Rosalie Yerkes Figge, 96, a cancer research assistant, editor and iris expert whose name is synonymous with a deep-violet variation of the flower, died of congestive heart failure April 10 at the Stella Maris nursing-care center in Timonium, Md. She was a resident of Towson.

For the first half of her life, Mrs. Figge took care of her family and supported the cancer research efforts of her husband, Frank H.J. Figge, chairman of the department of anatomy at the University of Maryland Medical School. She oversaw a colony of 10,000 laboratory mice, and she assisted in the editing and proofreading of the "Sobotta/Figge Atlas of Human Anatomy" (1974).

Later, her passion for irises energized the national and international community of iris lovers, in which she was considered "an institution." Her garden, with its arboretum-quality specimen plants, attracted visitors from around the world.
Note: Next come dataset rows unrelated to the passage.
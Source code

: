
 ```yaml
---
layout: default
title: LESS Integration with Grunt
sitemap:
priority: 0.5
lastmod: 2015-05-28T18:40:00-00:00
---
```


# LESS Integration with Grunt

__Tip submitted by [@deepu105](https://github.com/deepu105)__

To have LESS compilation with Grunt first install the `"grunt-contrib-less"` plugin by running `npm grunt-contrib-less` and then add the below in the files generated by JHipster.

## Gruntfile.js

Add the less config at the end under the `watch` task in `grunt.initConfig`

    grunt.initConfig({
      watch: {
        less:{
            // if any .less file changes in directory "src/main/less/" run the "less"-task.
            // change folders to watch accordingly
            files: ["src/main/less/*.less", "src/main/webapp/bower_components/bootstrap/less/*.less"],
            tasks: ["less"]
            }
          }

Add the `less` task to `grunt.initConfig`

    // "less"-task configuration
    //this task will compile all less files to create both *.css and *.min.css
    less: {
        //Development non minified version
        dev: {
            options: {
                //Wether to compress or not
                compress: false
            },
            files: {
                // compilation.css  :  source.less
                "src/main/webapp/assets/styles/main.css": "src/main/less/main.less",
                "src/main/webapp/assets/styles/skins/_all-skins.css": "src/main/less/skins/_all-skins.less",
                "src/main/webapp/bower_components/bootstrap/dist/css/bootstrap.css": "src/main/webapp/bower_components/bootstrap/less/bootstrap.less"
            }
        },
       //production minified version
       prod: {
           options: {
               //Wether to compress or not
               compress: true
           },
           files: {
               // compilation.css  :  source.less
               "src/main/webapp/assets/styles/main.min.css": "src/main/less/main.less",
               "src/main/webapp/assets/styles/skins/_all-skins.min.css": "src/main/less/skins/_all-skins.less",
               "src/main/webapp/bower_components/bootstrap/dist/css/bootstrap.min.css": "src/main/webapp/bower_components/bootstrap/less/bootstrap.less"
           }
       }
While working with the American Iris Society, she attended almost every national convention and numerous international iris gatherings.

She was a past president of the Reblooming Iris Society, a division of AIS; a recipient of the society's Distinguished Service Award; and past president of the Maryland-based Francis Scott Key chapter of AIS.

Mrs. Figge, a woman of exceptional insight and wit, encouraged beginning iris growers, said Clarence Mahan, a McLean resident and past president of the Reblooming Iris Society.

"An evangelist for Siberian, Japanese and especially reblooming irises, she was proud of being the first to promote reblooming irises in Maryland," Mahan said. "The late Jane McKnew of Pasadena, Maryland, one of her iris proteges, bred and named a beautiful deep-violet reblooming iris in her honor. The iris 'Rosalie Figge' is now one of the most popular garden irises in Europe as well as in North America."

Mrs. Figge was born in Henderson, N.C., and was a 1931 graduate of Goucher College in Towson. She married in 1932 and moved to Baltimore.

Over the years, Mrs. Figge advocated for her causes and pursued her vocations as if they were full-time jobs. She belonged to numerous genealogical, horticultural and conservation organizations. She had been a chapter president of the Daughters of the American Revolution and a docent for the DAR Museum in Washington. She was editing a book manuscript for a friend the week before she died.

A stickler for parliamentary procedure, she belonged to the Edith S. Stidman unit of the Maryland Association of Parliamentarians and was parliamentarian of the national American Iris Society at the time of her death.

She served on the board of Florence Crittenton Services and was a life member of the Girl Scouts of the USA. She established a fund to support undergraduate biology research at Colorado College. Goucher College named her a "Goucher Treasure" for 2006.

Mrs. Figge, an intellectually curious and intrepid traveler, had visited all the continents except Antarctica. In her seventies, she took her grandchildren on trips to Asia. She studied German at a language school near Munich and visited five ancient civilizations in one calendar year. Her most recent trip was to England in 2002.

Her husband of 41 years died in 1973. A son died in infancy in 1943.

Survivors include two daughters, RosalieAnn Figge Beasley of Leonardtown and Barbara Figge Fox of Princeton, N.J.; seven grandchildren; and 18 great grandchildren.